How this relates to Saucedo is simple: He’s proven he has the heart, tenacity, and mental fortitude to deliver the uniquely violent performances boxing fans crave, but an expectation to deliver a Gatti-like display every time out could come to haunt him. What Saucedo has to prove now is that he can win at the highest level in a more judicious and responsible manner, which will be essential against the likes of Hooker.
Indeed, responsibility and focus were recurring themes in conversation with Saucedo, and the fact that he’s embedded at The Summit Gym in Big Bear, California and training with Abel Sanchez augers well for Saucedo to be able to use the Zappavigna war more as a learning experience than a blueprint.
“I showed myself and my fans what I can do, and take, in there,” says Saucedo. “But we’re focusing on not getting lazy. That’s what happened in the fourth round. I got a little lazy with my jab because I felt I was controlling the fight, and that’s when that right hand came in. So, we can’t let that happen again with any fighter because everyone is looking for a chance like that.”
And yet, a young and exuberant pugilist like Saucedo can’t help but embrace some of the Gatti similarities: “It’s great that people can compare it to those types of fights. I mean, who hasn’t seen the Arturo Gatti vs Micky Ward fights? For people to say that it was a fight like that means people will remember it forever.”
Saucedo came across as sincere, and serious, when insisting that he doesn’t feel under pressure to go out and entertain at the expense of his health, but he also understands the value of tapping into the public’s primal desire to witness violent excitement. At 24, the challenge for Saucedo is to walk that tightrope in front of his fanbase in Oklahoma City, where he’ll be performing for the second consecutive bout. Saucedo talked about the magnitude of winning a major title in front of his hometown fans, who are supporting him in a manner that could morph into what Terence Crawford enjoys in Nebraska.
Much like Crawford, the supposed drawback of coming from a small market state hardly steeped in boxing lore can suddenly become an advantage. It’s indeed intriguing that Saucedo will get that home field edge against the Texan Hooker as they set to wage their own version of the Red River Shootout. The rangy, elastic-armed Hooker will enter this fight bolstered by the experience of dethroning Terry Flanagan in Manchester, England and being no stranger to hostile crowds. The more pressing question is how Saucedo will handle the excitement, expectation, and nerves of trying to carve out his slice of history at home.
“Maurice Hooker is tough fighter. He has a long reach and knows how to use it, and he has power in both hands,” Saucedo says. “So we just have to be ready. If I’m ready and in shape, I shouldn’t have anything to worry about.”

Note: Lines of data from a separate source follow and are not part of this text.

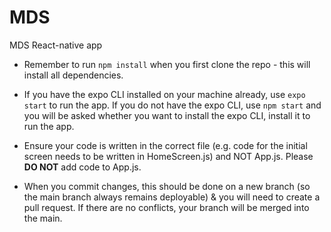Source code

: # MDS
MDS React-native app

* Remember to run `npm install` when you first clone the repo - this will install all dependencies.

* If you have the expo CLI installed on your machine already, use `expo start` to run the app. If you do not have the expo CLI, use `npm start` and you will be asked whether you want to install the expo CLI, install it to run the app.
  
* Ensure your code is written in the correct file (e.g. code for the initial screen needs to be written in HomeScreen.js) and NOT App.js.
  Please **DO NOT** add code to App.js. 

* When you commit changes, this should be done on a new branch (so the main branch always remains deployable) & you will need to create a pull request. If there are no conflicts, your branch will be merged into the main.

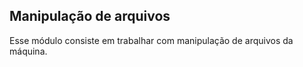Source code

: ## Manipulação de arquivos

Esse módulo consiste em trabalhar com manipulação de arquivos da máquina.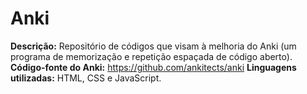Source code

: # Anki
**Descrição:** Repositório de códigos que visam à melhoria do Anki (um programa de memorização e repetição espaçada de código aberto).
**Código-fonte do Anki:** https://github.com/ankitects/anki
**Linguagens utilizadas:** HTML, CSS e JavaScript.
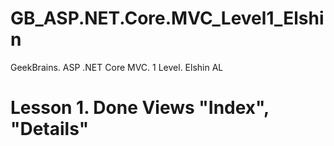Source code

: # GB_ASP.NET.Core.MVC_Level1_Elshin
GeekBrains.  ASP .NET Core MVC. 1 Level. Elshin AL

# Lesson 1. Done Views "Index", "Details"
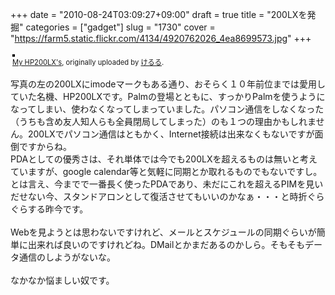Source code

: +++
date = "2010-08-24T03:09:27+09:00"
draft = true
title = "200LXを発掘"
categories = ["gadget"]
slug = "1730"
cover = "https://farm5.static.flickr.com/4134/4920762026_4ea8699573.jpg"
+++

<div style="text-align: left; padding: 3px;">
<a href="https://www.flickr.com/photos/keruru/4920762026/" title="photo sharing"><img src="https://farm5.static.flickr.com/4134/4920762026_4ea8699573.jpg" style="border: solid 2px #000000;" alt="" /></a>
<br />
<span style="font-size: 0.8em; margin-top: 0px;"><a href="https://www.flickr.com/photos/keruru/4920762026/">My HP200LX's</a>, originally uploaded by <a href="https://www.flickr.com/people/keruru/">けるる</a>.</span>
</div>
<p>
写真の左の200LXにimodeマークもある通り、おそらく１０年前位までは愛用していた名機、HP200LXです。Palmの登場とともに、すっかりPalmを使うようになってしまい、使わなくなってしまっていました。パソコン通信をしなくなった（うちも含め友人知人らも全員閉局してしまった）のも１つの理由かもしれません。200LXでパソコン通信はともかく、Internet接続は出来なくもないですが面倒ですからね。<br />
PDAとしての優秀さは、それ単体では今でも200LXを超えるものは無いと考えていますが、google calendar等と気軽に同期とか取れるものでもないですし。とは言え、今までで一番長く使ったPDAであり、未だにこれを超えるPIMを見いだせない今、スタンドアロンとして復活させてもいいのかなぁ・・・と時折ぐらぐらする昨今です。<br />
<br />
Webを見ようとは思わないですけれど、メールとスケジュールの同期ぐらいが簡単に出来れば良いのですけれどね。DMailとかまだあるのかしら。そもそもデータ通信のしようがないな。<br />
<br />
なかなか悩ましい奴です。
</p>
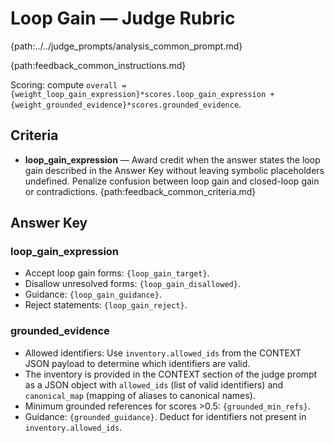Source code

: # Loop Gain — Judge Rubric

{path:../../judge_prompts/analysis_common_prompt.md}

{path:feedback_common_instructions.md}

Scoring: compute `overall = {weight_loop_gain_expression}*scores.loop_gain_expression + {weight_grounded_evidence}*scores.grounded_evidence`.

## Criteria
- **loop_gain_expression** — Award credit when the answer states the loop gain described in the Answer Key without leaving symbolic placeholders undefined. Penalize confusion between loop gain and closed-loop gain or contradictions.
{path:feedback_common_criteria.md}

## Answer Key

### loop_gain_expression
- Accept loop gain forms: `{loop_gain_target}`.
- Disallow unresolved forms: `{loop_gain_disallowed}`.
- Guidance: `{loop_gain_guidance}`.
- Reject statements: `{loop_gain_reject}`.

### grounded_evidence
- Allowed identifiers: Use `inventory.allowed_ids` from the CONTEXT JSON payload to determine which identifiers are valid.
- The inventory is provided in the CONTEXT section of the judge prompt as a JSON object with `allowed_ids` (list of valid identifiers) and `canonical_map` (mapping of aliases to canonical names).
- Minimum grounded references for scores >0.5: `{grounded_min_refs}`.
- Guidance: `{grounded_guidance}`. Deduct for identifiers not present in `inventory.allowed_ids`.
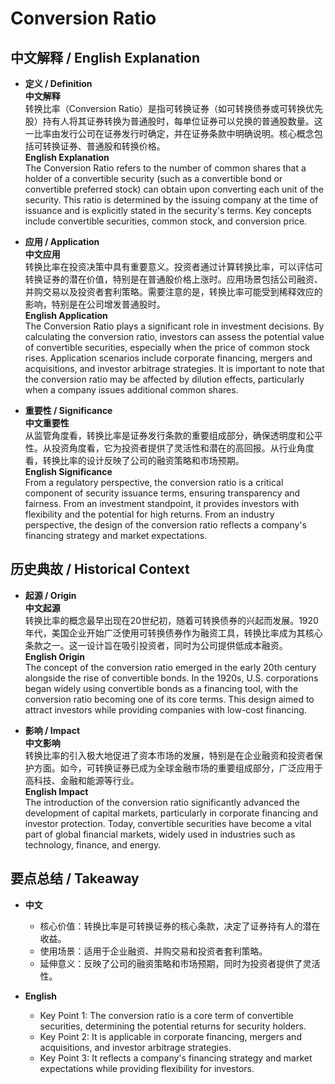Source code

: # Conversion Ratio

## 中文解释 / English Explanation

* **定义 / Definition**  
  **中文解释**  
  转换比率（Conversion Ratio）是指可转换证券（如可转换债券或可转换优先股）持有人将其证券转换为普通股时，每单位证券可以兑换的普通股数量。这一比率由发行公司在证券发行时确定，并在证券条款中明确说明。核心概念包括可转换证券、普通股和转换价格。  
  **English Explanation**  
  The Conversion Ratio refers to the number of common shares that a holder of a convertible security (such as a convertible bond or convertible preferred stock) can obtain upon converting each unit of the security. This ratio is determined by the issuing company at the time of issuance and is explicitly stated in the security's terms. Key concepts include convertible securities, common stock, and conversion price.

* **应用 / Application**  
  **中文应用**  
  转换比率在投资决策中具有重要意义。投资者通过计算转换比率，可以评估可转换证券的潜在价值，特别是在普通股价格上涨时。应用场景包括公司融资、并购交易以及投资者套利策略。需要注意的是，转换比率可能受到稀释效应的影响，特别是在公司增发普通股时。  
  **English Application**  
  The Conversion Ratio plays a significant role in investment decisions. By calculating the conversion ratio, investors can assess the potential value of convertible securities, especially when the price of common stock rises. Application scenarios include corporate financing, mergers and acquisitions, and investor arbitrage strategies. It is important to note that the conversion ratio may be affected by dilution effects, particularly when a company issues additional common shares.

* **重要性 / Significance**  
  **中文重要性**  
  从监管角度看，转换比率是证券发行条款的重要组成部分，确保透明度和公平性。从投资角度看，它为投资者提供了灵活性和潜在的高回报。从行业角度看，转换比率的设计反映了公司的融资策略和市场预期。  
  **English Significance**  
  From a regulatory perspective, the conversion ratio is a critical component of security issuance terms, ensuring transparency and fairness. From an investment standpoint, it provides investors with flexibility and the potential for high returns. From an industry perspective, the design of the conversion ratio reflects a company's financing strategy and market expectations.

## 历史典故 / Historical Context

* **起源 / Origin**  
  **中文起源**  
  转换比率的概念最早出现在20世纪初，随着可转换债券的兴起而发展。1920年代，美国企业开始广泛使用可转换债券作为融资工具，转换比率成为其核心条款之一。这一设计旨在吸引投资者，同时为公司提供低成本融资。  
  **English Origin**  
  The concept of the conversion ratio emerged in the early 20th century alongside the rise of convertible bonds. In the 1920s, U.S. corporations began widely using convertible bonds as a financing tool, with the conversion ratio becoming one of its core terms. This design aimed to attract investors while providing companies with low-cost financing.

* **影响 / Impact**  
  **中文影响**  
  转换比率的引入极大地促进了资本市场的发展，特别是在企业融资和投资者保护方面。如今，可转换证券已成为全球金融市场的重要组成部分，广泛应用于高科技、金融和能源等行业。  
  **English Impact**  
  The introduction of the conversion ratio significantly advanced the development of capital markets, particularly in corporate financing and investor protection. Today, convertible securities have become a vital part of global financial markets, widely used in industries such as technology, finance, and energy.

## 要点总结 / Takeaway

* **中文**  
  - 核心价值：转换比率是可转换证券的核心条款，决定了证券持有人的潜在收益。  
  - 使用场景：适用于企业融资、并购交易和投资者套利策略。  
  - 延伸意义：反映了公司的融资策略和市场预期，同时为投资者提供了灵活性。  

* **English**  
  - Key Point 1: The conversion ratio is a core term of convertible securities, determining the potential returns for security holders.  
  - Key Point 2: It is applicable in corporate financing, mergers and acquisitions, and investor arbitrage strategies.  
  - Key Point 3: It reflects a company's financing strategy and market expectations while providing flexibility for investors.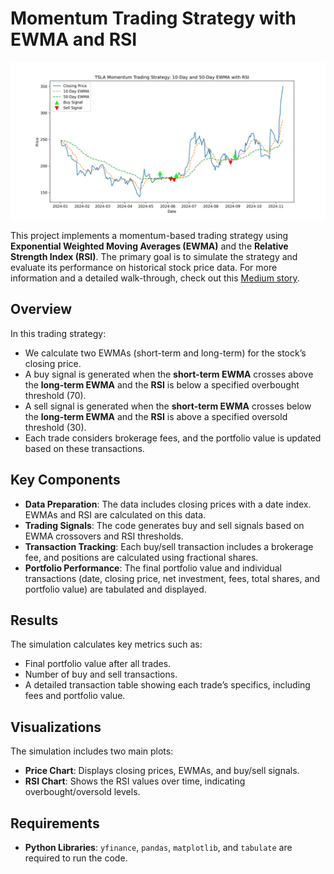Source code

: # Momentum Trading Strategy with EWMA and RSI

![Cover Image](https://github.com/Brianhulela/momentum_trading/blob/master/TSLA_momentum_buys_and_sells.png)

This project implements a momentum-based trading strategy using **Exponential Weighted Moving Averages (EWMA)** and the **Relative Strength Index (RSI)**. The primary goal is to simulate the strategy and evaluate its performance on historical stock price data. For more information and a detailed walk-through, check out this [Medium story](https://hulela.co.za/trading-strategies-momentum-5d11f6705453).

## Overview
In this trading strategy:
- We calculate two EWMAs (short-term and long-term) for the stock’s closing price.
- A buy signal is generated when the **short-term EWMA** crosses above the **long-term EWMA** and the **RSI** is below a specified overbought threshold (70).
- A sell signal is generated when the **short-term EWMA** crosses below the **long-term EWMA** and the **RSI** is above a specified oversold threshold (30).
- Each trade considers brokerage fees, and the portfolio value is updated based on these transactions.

## Key Components
- **Data Preparation**: The data includes closing prices with a date index. EWMAs and RSI are calculated on this data.
- **Trading Signals**: The code generates buy and sell signals based on EWMA crossovers and RSI thresholds.
- **Transaction Tracking**: Each buy/sell transaction includes a brokerage fee, and positions are calculated using fractional shares.
- **Portfolio Performance**: The final portfolio value and individual transactions (date, closing price, net investment, fees, total shares, and portfolio value) are tabulated and displayed.

## Results
The simulation calculates key metrics such as:
- Final portfolio value after all trades.
- Number of buy and sell transactions.
- A detailed transaction table showing each trade’s specifics, including fees and portfolio value.

## Visualizations
The simulation includes two main plots:
- **Price Chart**: Displays closing prices, EWMAs, and buy/sell signals.
- **RSI Chart**: Shows the RSI values over time, indicating overbought/oversold levels.

## Requirements
- **Python Libraries**: `yfinance`, `pandas`, `matplotlib`, and `tabulate` are required to run the code.

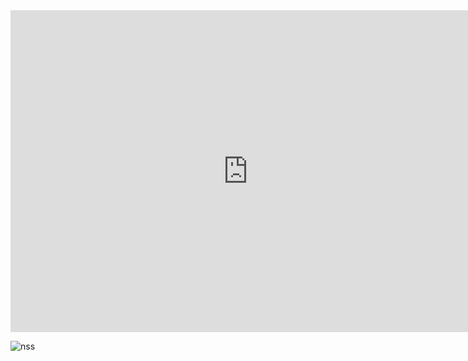 
<iframe width="760" height="515" src="https://www.youtube.com/embed/HFxRUIfQtyo" frameborder="0" allow="accelerometer; autoplay; encrypted-media; gyroscope; picture-in-picture" allowfullscreen></iframe>

![nss](sample/images/about-nss.png)

<div style="page-break-after: always;"></div>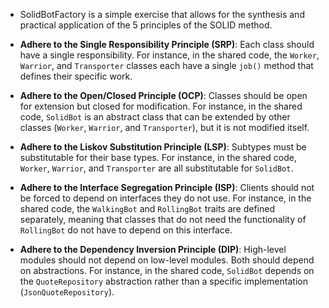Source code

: - SolidBotFactory is a simple exercise that allows for the synthesis and practical application of the 5 principles of the SOLID method.



- **Adhere to the Single Responsibility Principle (SRP)**: Each class should have a single responsibility. For instance, in the shared code, the `Worker`, `Warrior`, and `Transporter` classes each have a single `job()` method that defines their specific work.

- **Adhere to the Open/Closed Principle (OCP)**: Classes should be open for extension but closed for modification. For instance, in the shared code, `SolidBot` is an abstract class that can be extended by other classes (`Worker`, `Warrior`, and `Transporter`), but it is not modified itself.

- **Adhere to the Liskov Substitution Principle (LSP)**: Subtypes must be substitutable for their base types. For instance, in the shared code, `Worker`, `Warrior`, and `Transporter` are all substitutable for `SolidBot`.

- **Adhere to the Interface Segregation Principle (ISP)**: Clients should not be forced to depend on interfaces they do not use. For instance, in the shared code, the `WalkingBot` and `RollingBot` traits are defined separately, meaning that classes that do not need the functionality of `RollingBot` do not have to depend on this interface.

- **Adhere to the Dependency Inversion Principle (DIP)**: High-level modules should not depend on low-level modules. Both should depend on abstractions. For instance, in the shared code, `SolidBot` depends on the `QuoteRepository` abstraction rather than a specific implementation (`JsonQuoteRepository`).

With the top two 140-pounders in Josh Taylor and Regis Prograis on a collision course in the current season of the World Boxing Super Series, an interesting junior welterweight subplot is unfolding. A handful of potentially elite fighters are battling to emerge from the division’s peloton as the logical challenger to the WBSS winner in a huge showdown that could potential unify all the major belts. Hooker and WBC champ Jose Ramirez are floating around outside the tournament, so a Saucedo victory on Saturday would give him both a belt and a solid bargaining position for future significant matches.
“It’s a big opportunity to become the second champion from Oklahoma after Sean O’Grady,” Saucedo emphasized. “The response from the people makes me work harder and keeps me motivated. There are a lot of kids, a lot of talent, in Oklahoma, and they need to see somebody come up so they can keep working hard. I came from the baddest, toughest place in Oklahoma City. I want to send the message that the kids who support me can do anything.”
All these possibilities, however, are just that: projections of a promising future that’s on the precipice of unfolding, one way or the other. What does seem abundantly clear is that Alex Saucedo is ready to take that major plunge and bet on himself. He knows that what he did against Lenny Zappavigna was special, but now it’s about securing his future in the sport and proving he belongs with the elite at 140 pounds. He has all of Oklahoma behind him, a world class trainer, and the kind of test from the Zappavigna fight that could serve as his boxing equivalent of a doctoral defence, provided Saucedo is as focused and responsible as he promises to be.
Although Arturo Gatti and Terence Crawford were invoked when assessing Saucedo’s fighting magnetism and drawing power, respectively, those comparisons remain premature. But the fact that Saucedo’s knockout of Zappavigna conjured the best moments of Gatti for so many, and that his raucous fans in Oklahoma City have the potential to replicate the special atmosphere of Omaha, means that “El Cholo” is a fighter who demands our attention. And creating that demand is at least half the battle.
As boxing hopefully moves away from its ludicrous pay-per-view model, there’s even more of a place for skillful brawlers who can pack arenas like Alex Saucedo. Friday night is his chance to prove that not only is he championship material, but that he truly has the potential to emerge as a fighter with a fully realized identity.
“I don’t want to make every fight like it [the Zappavigna fight],” Saucedo says. “But if it comes down to it, I’m a fighter and that’s what we do. We do anything to win.”